> [What needs to be done] Don't include any picture when you restate the data word for word.

Data to examine Start Marker

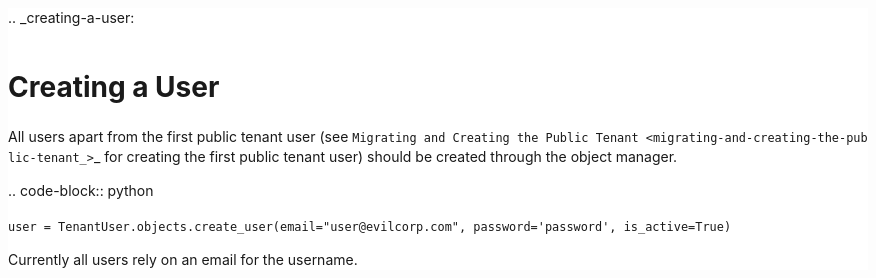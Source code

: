 
.. _creating-a-user:

Creating a User
===============

All users apart from the first public tenant user (see `Migrating and Creating the Public Tenant <migrating-and-creating-the-public-tenant_>`_ for creating the first public tenant user) should be created through the object manager.

.. code-block:: python

    user = TenantUser.objects.create_user(email="user@evilcorp.com", password='password', is_active=True)

Currently all users rely on an email for the username.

Data to examine End Marker

> [Written answer]
Source code

: 
.. _creating-a-user:

Creating a User
===============

All users apart from the first public tenant user (see `Migrating and Creating the Public Tenant <migrating-and-creating-the-public-tenant_>`_ for creating the first public tenant user) should be created through the object manager.

.. code-block:: python

    user = TenantUser.objects.create_user(email="user@evilcorp.com", password='password', is_active=True)

Currently all users rely on an email for the username.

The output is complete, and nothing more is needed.